Birçok çalışmanın, Asya’nın gelecek yıllarda küresel ticaret ve büyümenin ağırlık merkezi olmaya devam edeceğini gösterdiğini anlatan Pekcan, şöyle devam etti: “Türkiye’nin Asya ülkeleriyle ilişkileri son yıllarda önemli ölçüde derinliğe kavuştu. Türkiye’nin, ACD ülkeleri ile olan ticaret hacmi 2020 yılında yaklaşık 100 milyar dolar olup bu rakam, Türkiye’nin toplam ticaret hacminin yüzde 26’sına karşılık geliyor. Ancak ekonomilerimizin potansiyelleri düşünüldüğünde bu seviyeleri yeterli görmüyoruz. Türkiye, ticaret ve yatırım açısından sağlam avantajlara sahip olmaya devam ediyor. Bunlar, Avrupa Birliği ile Gümrük Birliği ilişkisi, Avrupa Birliği standartlarında üretim ile kalite altyapısı ve uygunluğu, batı yarımküreye coğrafi yakınlık, küresel değer zincirlerine dahil edilmesi, gelişmiş altyapı ve yetenekli ve genç bir insan sermayesidir. Özellikle Asya ülkeleri ile olan ilişkilerimizle ilgili olarak bunların bizim için güçlü varlıklar olduğuna inanıyoruz. Bu değerleri diğer Asya ülkeleri ile ortak olarak her iki taraf için de faydalı ve karlı bir temelde kullanmaya hazırız. Asya ve Avrupa arasında bir köprü oluşturan Türkiye, diğer Asya ülkeleriyle ortak projeler bağlamında teorik ayrıcalıklarını ekonomik faydalara dönüştürmeye her zaman hazır.”
Pekcan, Kemer ve Yol Girişimi kapsamında Asya ülkeleri ile ticaret diyaloğunu yoğunlaştırmak için, şu anda Modern İpek Yolu olarak da adlandırılan Orta Koridor’un yeniden canlandırılmasına katkıda bulunmaya devam ettiklerini dile getirerek, “Son dönemde Türkiye’den Çin’e ihracat yapan ilk blok tren, toplamda 8 bin 700 kilometre yol katederek güzergahını iki haftada tamamladı.” dedi.
“Teknoloji yoğun yatırımları teşvik etmeyi hedefliyoruz”
Yakın gelecekte Türkiye dışındaki stratejik noktalarda yatırımcılar için lojistik merkezleri kurmayı hedeflediklerini bildiren Pekcan, bu şekilde, küresel tedarik ve dağıtım kanallarına erişimi kolaylaştırmayı amaçladıklarını ifade etti.

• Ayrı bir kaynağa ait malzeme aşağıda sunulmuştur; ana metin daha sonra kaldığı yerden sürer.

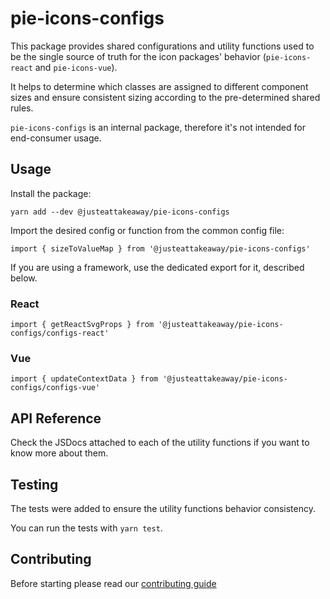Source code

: # pie-icons-configs

This package provides shared configurations and utility functions used to be the single source of truth for the icon packages' behavior (`pie-icons-react` and `pie-icons-vue`).

It helps to determine which classes are assigned to different component sizes and ensure consistent sizing according to the pre-determined shared rules.

`pie-icons-configs` is an internal package, therefore it's not intended for end-consumer usage.

## Usage

Install the package:

`yarn add --dev @justeattakeaway/pie-icons-configs`

Import the desired config or function from the common config file:

`import { sizeToValueMap } from '@justeattakeaway/pie-icons-configs'`

If you are using a framework, use the dedicated export for it, described below.

### React

`import { getReactSvgProps } from '@justeattakeaway/pie-icons-configs/configs-react'`

### Vue

`import { updateContextData } from '@justeattakeaway/pie-icons-configs/configs-vue'`


## API Reference

Check the JSDocs attached to each of the utility functions if you want to know more about them.

## Testing

The tests were added to ensure the utility functions behavior consistency.

You can run the tests with `yarn test`.


## Contributing

Before starting please read our [contributing guide](https://pie.design/engineers/contributing/)
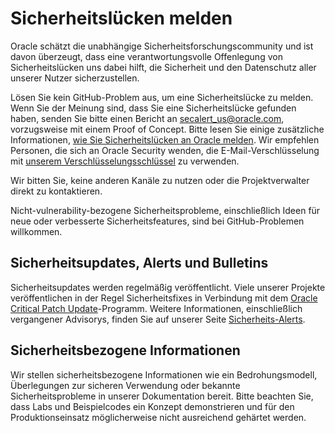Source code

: # Sicherheitslücken melden

Oracle schätzt die unabhängige Sicherheitsforschungscommunity und ist davon überzeugt, dass eine verantwortungsvolle Offenlegung von Sicherheitslücken uns dabei hilft, die Sicherheit und den Datenschutz aller unserer Nutzer sicherzustellen.

Lösen Sie kein GitHub-Problem aus, um eine Sicherheitslücke zu melden. Wenn Sie der Meinung sind, dass Sie eine Sicherheitslücke gefunden haben, senden Sie bitte einen Bericht an [secalert\_us@oracle.com](mailto:secalert_us@oracle.com), vorzugsweise mit einem Proof of Concept. Bitte lesen Sie einige zusätzliche Informationen, [wie Sie Sicherheitslücken an Oracle melden](https://www.oracle.com/corporate/security-practices/assurance/vulnerability/reporting.html). Wir empfehlen Personen, die sich an Oracle Security wenden, die E-Mail-Verschlüsselung mit [unserem Verschlüsselungsschlüssel](https://www.oracle.com/security-alerts/encryptionkey.html) zu verwenden.

Wir bitten Sie, keine anderen Kanäle zu nutzen oder die Projektverwalter direkt zu kontaktieren.

Nicht-vulnerability-bezogene Sicherheitsprobleme, einschließlich Ideen für neue oder verbesserte Sicherheitsfeatures, sind bei GitHub-Problemen willkommen.

## Sicherheitsupdates, Alerts und Bulletins

Sicherheitsupdates werden regelmäßig veröffentlicht. Viele unserer Projekte veröffentlichen in der Regel Sicherheitsfixes in Verbindung mit dem [Oracle Critical Patch Update](https://www.oracle.com/security-alerts/encryptionkey.html)\-Programm. Weitere Informationen, einschließlich vergangener Advisorys, finden Sie auf unserer Seite [Sicherheits-Alerts](https://www.oracle.com/security-alerts/).

## Sicherheitsbezogene Informationen

Wir stellen sicherheitsbezogene Informationen wie ein Bedrohungsmodell, Überlegungen zur sicheren Verwendung oder bekannte Sicherheitsprobleme in unserer Dokumentation bereit. Bitte beachten Sie, dass Labs und Beispielcodes ein Konzept demonstrieren und für den Produktionseinsatz möglicherweise nicht ausreichend gehärtet werden.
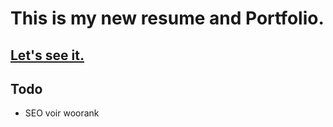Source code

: # This is my new resume and Portfolio.

## [Let's see it.](https://www.developpeur-react-nord.com/)

## Todo

- SEO voir woorank
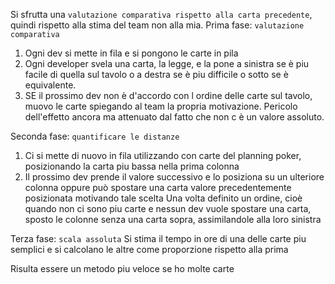Si sfrutta una `valutazione comparativa rispetto alla carta precedente`, quindi rispetto alla stima del team non alla mia. 
Prima fase: `valutazione comparativa`
1. Ogni dev si mette in fila e si pongono le carte in pila 
2. Ogni developer svela una carta, la legge, e la pone a sinistra se è piu facile di quella sul tavolo o a destra se è piu difficile o sotto se è equivalente. 
3. SE il prossimo dev non è d'accordo con l ordine delle carte sul tavolo, muovo le carte spiegando al team la propria motivazione. 
Pericolo dell'effetto ancora ma attenuato dal fatto che non c è un valore assoluto. 

Seconda fase: `quantificare le distanze`
1. Ci si mette di nuovo in fila utilizzando con carte del planning poker, posizionando la carta piu bassa nella prima colonna 
2. Il prossimo dev prende il valore successivo e lo posiziona su un ulteriore colonna oppure può spostare una carta valore precedentemente posizionata motivando tale scelta 
Una volta definito un ordine, cioè quando non ci sono piu carte e nessun dev vuole spostare una carta, sposto le colonne senza una carta sopra, assimilandole alla loro sinistra

Terza fase: `scala assoluta`
Si stima il tempo in ore di una delle carte piu semplici e si calcolano le altre come proporzione rispetto alla prima

Risulta essere un metodo piu veloce se ho molte carte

Pekcan, son zamanlarda Türkiye’de Yeni Nesil İhtisas Serbest Bölgeler Modeli’ni başlattıklarına işaret ederek, şunları kaydetti: “Bu yeni nesil ihtisas serbest bölgeleriyle, özellikle Asya sermayesiyle, teknoloji yoğun yatırımları teşvik etmeyi hedefliyoruz. Yurt içinde daha fazla katma değer yaratarak gelişmiş ülkelere ihracatı artırmayı hedefliyoruz. Bilgi ve iletişim teknolojileri, e-ticaret, sivil havacılık, lojistik, gemi inşası, turizm, eğitim, film ve TV dizileri üretimi gibi birçok hizmet sektöründe de yüksek bir ticaret potansiyeli olduğuna inanıyoruz. Pek çok Asya ülkesini stratejik ortaklar olarak görmeye devam edeceğiz. Özel sektörün ortak yatırım ve ticari iş birliğinin derinleştirilmesinin daha katma değerli ve teknoloji ile üretim yapma hedeflerimize katkı sağlayacağını düşünüyorum.”

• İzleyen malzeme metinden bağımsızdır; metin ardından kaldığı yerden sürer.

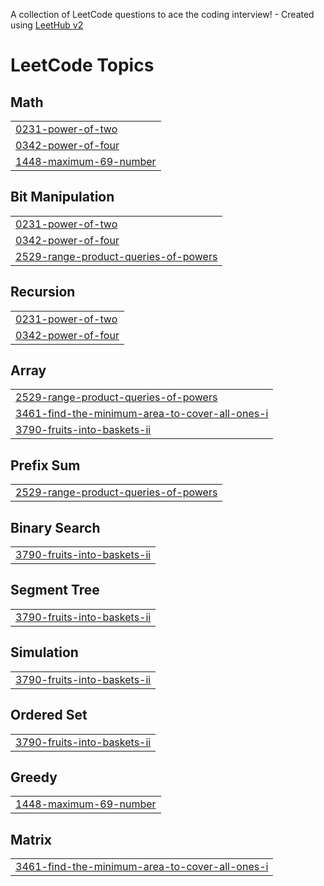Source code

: A collection of LeetCode questions to ace the coding interview! - Created using [LeetHub v2](https://github.com/arunbhardwaj/LeetHub-2.0)
<!---LeetCode Topics Start-->
# LeetCode Topics
## Math
|  |
| ------- |
| [0231-power-of-two](https://github.com/tmznwnel00/LeetCode/tree/master/0231-power-of-two) |
| [0342-power-of-four](https://github.com/tmznwnel00/LeetCode/tree/master/0342-power-of-four) |
| [1448-maximum-69-number](https://github.com/tmznwnel00/LeetCode/tree/master/1448-maximum-69-number) |
## Bit Manipulation
|  |
| ------- |
| [0231-power-of-two](https://github.com/tmznwnel00/LeetCode/tree/master/0231-power-of-two) |
| [0342-power-of-four](https://github.com/tmznwnel00/LeetCode/tree/master/0342-power-of-four) |
| [2529-range-product-queries-of-powers](https://github.com/tmznwnel00/LeetCode/tree/master/2529-range-product-queries-of-powers) |
## Recursion
|  |
| ------- |
| [0231-power-of-two](https://github.com/tmznwnel00/LeetCode/tree/master/0231-power-of-two) |
| [0342-power-of-four](https://github.com/tmznwnel00/LeetCode/tree/master/0342-power-of-four) |
## Array
|  |
| ------- |
| [2529-range-product-queries-of-powers](https://github.com/tmznwnel00/LeetCode/tree/master/2529-range-product-queries-of-powers) |
| [3461-find-the-minimum-area-to-cover-all-ones-i](https://github.com/tmznwnel00/LeetCode/tree/master/3461-find-the-minimum-area-to-cover-all-ones-i) |
| [3790-fruits-into-baskets-ii](https://github.com/tmznwnel00/LeetCode/tree/master/3790-fruits-into-baskets-ii) |
## Prefix Sum
|  |
| ------- |
| [2529-range-product-queries-of-powers](https://github.com/tmznwnel00/LeetCode/tree/master/2529-range-product-queries-of-powers) |
## Binary Search
|  |
| ------- |
| [3790-fruits-into-baskets-ii](https://github.com/tmznwnel00/LeetCode/tree/master/3790-fruits-into-baskets-ii) |
## Segment Tree
|  |
| ------- |
| [3790-fruits-into-baskets-ii](https://github.com/tmznwnel00/LeetCode/tree/master/3790-fruits-into-baskets-ii) |
## Simulation
|  |
| ------- |
| [3790-fruits-into-baskets-ii](https://github.com/tmznwnel00/LeetCode/tree/master/3790-fruits-into-baskets-ii) |
## Ordered Set
|  |
| ------- |
| [3790-fruits-into-baskets-ii](https://github.com/tmznwnel00/LeetCode/tree/master/3790-fruits-into-baskets-ii) |
## Greedy
|  |
| ------- |
| [1448-maximum-69-number](https://github.com/tmznwnel00/LeetCode/tree/master/1448-maximum-69-number) |
## Matrix
|  |
| ------- |
| [3461-find-the-minimum-area-to-cover-all-ones-i](https://github.com/tmznwnel00/LeetCode/tree/master/3461-find-the-minimum-area-to-cover-all-ones-i) |
<!---LeetCode Topics End-->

Ticaret ve yatırımların yanı sıra Asya ülkeleriyle iş birliğinin bir diğer önemli potansiyel alanının da müteahhitlik sektörü olduğuna işaret eden Pekcan, “Türk müteahhitlik sektörünün deneyimi, nüfusu hızla artan ve orta sınıfı genişleyen Asya pazarları için büyük fırsatlar ve geniş olanaklar sağlıyor. Karşılıklı projeler gerçekleştirme imkanının yanı sıra üçüncü ülkelerde başarılı bir iş birliği gerçekleştirmek için yüksek bir potansiyel görüyorum.” diye konuştu.
“Yeni atılımlar yapmada birlikte hareket edeceğiz”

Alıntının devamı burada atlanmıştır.